Vale Jose Sulaiman

The sport of boxing has a habit of polarising sports fans, whether its the boxers themselves or the sport itself.

One thing that is a constant is ask any boxer which of the many World Championships there are in the modern era means the most, and almost every single one will say that the World Boxing Council (WBC) title is the most sought after and respected.

The reason for that has a great deal to do with the president of the WBC for the past 38 years Jose Sulaiman. Sadly he passed away last night after several months of illness.

Sulaiman joined the WBC in 1968 and was elected president of the sanctioning body Dec. 5, 1975 a position he held right up to his passing aged 82.

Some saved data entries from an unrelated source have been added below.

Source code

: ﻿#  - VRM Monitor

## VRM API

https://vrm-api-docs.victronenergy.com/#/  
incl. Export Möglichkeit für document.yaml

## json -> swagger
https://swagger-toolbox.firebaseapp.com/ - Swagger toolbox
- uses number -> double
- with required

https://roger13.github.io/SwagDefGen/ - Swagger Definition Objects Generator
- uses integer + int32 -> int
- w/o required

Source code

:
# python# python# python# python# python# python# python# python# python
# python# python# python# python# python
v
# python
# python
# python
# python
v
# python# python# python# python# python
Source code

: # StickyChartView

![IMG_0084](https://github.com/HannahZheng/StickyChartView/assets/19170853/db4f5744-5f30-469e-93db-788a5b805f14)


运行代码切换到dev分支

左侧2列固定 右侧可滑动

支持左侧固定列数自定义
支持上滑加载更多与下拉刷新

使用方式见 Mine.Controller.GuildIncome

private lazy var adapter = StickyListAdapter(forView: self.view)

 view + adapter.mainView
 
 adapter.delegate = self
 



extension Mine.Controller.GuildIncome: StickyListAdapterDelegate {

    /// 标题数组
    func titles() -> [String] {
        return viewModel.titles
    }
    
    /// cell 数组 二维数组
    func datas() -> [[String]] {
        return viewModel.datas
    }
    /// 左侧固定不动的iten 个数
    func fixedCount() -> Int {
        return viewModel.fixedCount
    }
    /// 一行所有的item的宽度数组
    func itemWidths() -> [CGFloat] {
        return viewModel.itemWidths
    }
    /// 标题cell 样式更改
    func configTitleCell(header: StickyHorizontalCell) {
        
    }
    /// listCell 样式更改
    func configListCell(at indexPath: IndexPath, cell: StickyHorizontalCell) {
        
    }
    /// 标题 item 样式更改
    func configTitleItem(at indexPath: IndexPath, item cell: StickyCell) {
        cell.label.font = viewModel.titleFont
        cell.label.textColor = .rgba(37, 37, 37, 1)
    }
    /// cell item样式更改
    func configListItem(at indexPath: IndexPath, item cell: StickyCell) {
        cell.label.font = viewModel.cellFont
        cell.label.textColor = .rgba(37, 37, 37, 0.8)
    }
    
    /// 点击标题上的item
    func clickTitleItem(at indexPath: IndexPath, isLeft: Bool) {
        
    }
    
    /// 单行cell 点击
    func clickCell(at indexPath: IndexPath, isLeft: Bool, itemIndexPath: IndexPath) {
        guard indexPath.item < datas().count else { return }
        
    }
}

Under his leadership, the WBC instituted many rules and regulations that were aimed to look after boxers’ safety and welfare. The most well remembered was the reducing of world championship bouts from 15 rounds to 12, an issue he discussed on “Not The Footy Show” last year.  This change was prompted by the regrettable death in the ring of South Korea’s Duk Koo Kim during his 1983 televised WBA title fight with Ray Mancini.

Sulaiman also was instrumental in moving the official weigh-in from the morning of a fight to 24 hours before it. This allowed boxers to rehydrate, if they had to lose weight to make the required weight for their bout. He also created the intermediate weight divisions something that many wish had not actually happened as it has created far too many World Champion categories.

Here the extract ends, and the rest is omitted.